- Problem description:
Type out every line of the data again, exactly.
##### Exercise data #####
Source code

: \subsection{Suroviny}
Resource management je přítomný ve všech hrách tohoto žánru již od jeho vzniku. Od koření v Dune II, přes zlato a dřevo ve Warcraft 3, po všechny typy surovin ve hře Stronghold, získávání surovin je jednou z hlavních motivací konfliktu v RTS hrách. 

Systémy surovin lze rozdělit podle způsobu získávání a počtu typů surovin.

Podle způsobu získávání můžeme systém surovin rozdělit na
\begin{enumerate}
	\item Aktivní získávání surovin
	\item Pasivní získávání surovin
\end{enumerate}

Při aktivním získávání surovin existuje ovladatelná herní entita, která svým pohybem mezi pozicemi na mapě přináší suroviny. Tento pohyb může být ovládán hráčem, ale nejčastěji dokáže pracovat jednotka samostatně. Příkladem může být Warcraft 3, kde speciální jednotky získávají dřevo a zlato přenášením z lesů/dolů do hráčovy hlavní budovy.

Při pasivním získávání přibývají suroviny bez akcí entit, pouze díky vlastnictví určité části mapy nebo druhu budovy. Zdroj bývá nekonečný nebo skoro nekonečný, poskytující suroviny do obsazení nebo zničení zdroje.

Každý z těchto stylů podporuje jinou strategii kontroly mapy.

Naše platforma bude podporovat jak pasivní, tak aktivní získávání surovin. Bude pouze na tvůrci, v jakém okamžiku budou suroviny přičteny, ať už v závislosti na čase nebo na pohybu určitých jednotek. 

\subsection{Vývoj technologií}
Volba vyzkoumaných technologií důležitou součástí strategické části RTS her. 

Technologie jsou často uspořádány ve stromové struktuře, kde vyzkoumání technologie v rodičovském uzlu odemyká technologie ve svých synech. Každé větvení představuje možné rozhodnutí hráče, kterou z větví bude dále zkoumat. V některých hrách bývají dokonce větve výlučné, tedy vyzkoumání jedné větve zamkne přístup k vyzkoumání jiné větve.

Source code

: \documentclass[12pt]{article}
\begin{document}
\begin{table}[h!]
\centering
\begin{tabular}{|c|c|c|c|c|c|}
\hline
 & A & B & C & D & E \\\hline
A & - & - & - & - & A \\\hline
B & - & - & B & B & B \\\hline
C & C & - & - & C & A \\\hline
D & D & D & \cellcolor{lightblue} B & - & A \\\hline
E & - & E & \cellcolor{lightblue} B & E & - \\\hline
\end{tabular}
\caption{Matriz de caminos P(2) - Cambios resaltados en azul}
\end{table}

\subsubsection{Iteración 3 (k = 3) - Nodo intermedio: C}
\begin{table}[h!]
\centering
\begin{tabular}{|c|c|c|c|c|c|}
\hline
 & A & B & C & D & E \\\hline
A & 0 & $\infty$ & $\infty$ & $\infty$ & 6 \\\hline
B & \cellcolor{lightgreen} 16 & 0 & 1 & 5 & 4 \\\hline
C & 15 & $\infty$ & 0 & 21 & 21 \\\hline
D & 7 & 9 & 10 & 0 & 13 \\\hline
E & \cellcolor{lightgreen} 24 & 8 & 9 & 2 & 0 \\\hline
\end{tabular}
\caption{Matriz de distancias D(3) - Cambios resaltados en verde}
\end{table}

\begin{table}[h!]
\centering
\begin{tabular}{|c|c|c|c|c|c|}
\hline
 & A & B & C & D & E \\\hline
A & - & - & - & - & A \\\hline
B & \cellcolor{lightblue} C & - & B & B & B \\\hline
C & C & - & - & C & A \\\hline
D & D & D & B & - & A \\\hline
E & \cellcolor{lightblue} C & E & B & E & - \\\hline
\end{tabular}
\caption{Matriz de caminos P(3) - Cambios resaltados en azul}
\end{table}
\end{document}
#####
- Solution below:
Source code

: \subsection{Suroviny}
Resource management je přítomný ve všech hrách tohoto žánru již od jeho vzniku. Od koření v Dune II, přes zlato a dřevo ve Warcraft 3, po všechny typy surovin ve hře Stronghold, získávání surovin je jednou z hlavních motivací konfliktu v RTS hrách. 

Systémy surovin lze rozdělit podle způsobu získávání a počtu typů surovin.

Podle způsobu získávání můžeme systém surovin rozdělit na
\begin{enumerate}
	\item Aktivní získávání surovin
	\item Pasivní získávání surovin
\end{enumerate}

Při aktivním získávání surovin existuje ovladatelná herní entita, která svým pohybem mezi pozicemi na mapě přináší suroviny. Tento pohyb může být ovládán hráčem, ale nejčastěji dokáže pracovat jednotka samostatně. Příkladem může být Warcraft 3, kde speciální jednotky získávají dřevo a zlato přenášením z lesů/dolů do hráčovy hlavní budovy.

Při pasivním získávání přibývají suroviny bez akcí entit, pouze díky vlastnictví určité části mapy nebo druhu budovy. Zdroj bývá nekonečný nebo skoro nekonečný, poskytující suroviny do obsazení nebo zničení zdroje.

Každý z těchto stylů podporuje jinou strategii kontroly mapy.

Naše platforma bude podporovat jak pasivní, tak aktivní získávání surovin. Bude pouze na tvůrci, v jakém okamžiku budou suroviny přičteny, ať už v závislosti na čase nebo na pohybu určitých jednotek. 

\subsection{Vývoj technologií}
Volba vyzkoumaných technologií důležitou součástí strategické části RTS her. 

Technologie jsou často uspořádány ve stromové struktuře, kde vyzkoumání technologie v rodičovském uzlu odemyká technologie ve svých synech. Každé větvení představuje možné rozhodnutí hráče, kterou z větví bude dále zkoumat. V některých hrách bývají dokonce větve výlučné, tedy vyzkoumání jedné větve zamkne přístup k vyzkoumání jiné větve.

Source code

: \documentclass[12pt]{article}
\begin{document}
\begin{table}[h!]
\centering
\begin{tabular}{|c|c|c|c|c|c|}
\hline
 & A & B & C & D & E \\\hline
A & - & - & - & - & A \\\hline
B & - & - & B & B & B \\\hline
C & C & - & - & C & A \\\hline
D & D & D & \cellcolor{lightblue} B & - & A \\\hline
E & - & E & \cellcolor{lightblue} B & E & - \\\hline
\end{tabular}
\caption{Matriz de caminos P(2) - Cambios resaltados en azul}
\end{table}

\subsubsection{Iteración 3 (k = 3) - Nodo intermedio: C}
\begin{table}[h!]
\centering
\begin{tabular}{|c|c|c|c|c|c|}
\hline
 & A & B & C & D & E \\\hline
A & 0 & $\infty$ & $\infty$ & $\infty$ & 6 \\\hline
B & \cellcolor{lightgreen} 16 & 0 & 1 & 5 & 4 \\\hline
C & 15 & $\infty$ & 0 & 21 & 21 \\\hline
D & 7 & 9 & 10 & 0 & 13 \\\hline
E & \cellcolor{lightgreen} 24 & 8 & 9 & 2 & 0 \\\hline
\end{tabular}
\caption{Matriz de distancias D(3) - Cambios resaltados en verde}
\end{table}

\begin{table}[h!]
\centering
\begin{tabular}{|c|c|c|c|c|c|}
\hline
 & A & B & C & D & E \\\hline
A & - & - & - & - & A \\\hline
B & \cellcolor{lightblue} C & - & B & B & B \\\hline
C & C & - & - & C & A \\\hline
D & D & D & B & - & A \\\hline
E & \cellcolor{lightblue} C & E & B & E & - \\\hline
\end{tabular}
\caption{Matriz de caminos P(3) - Cambios resaltados en azul}
\end{table}
\end{document}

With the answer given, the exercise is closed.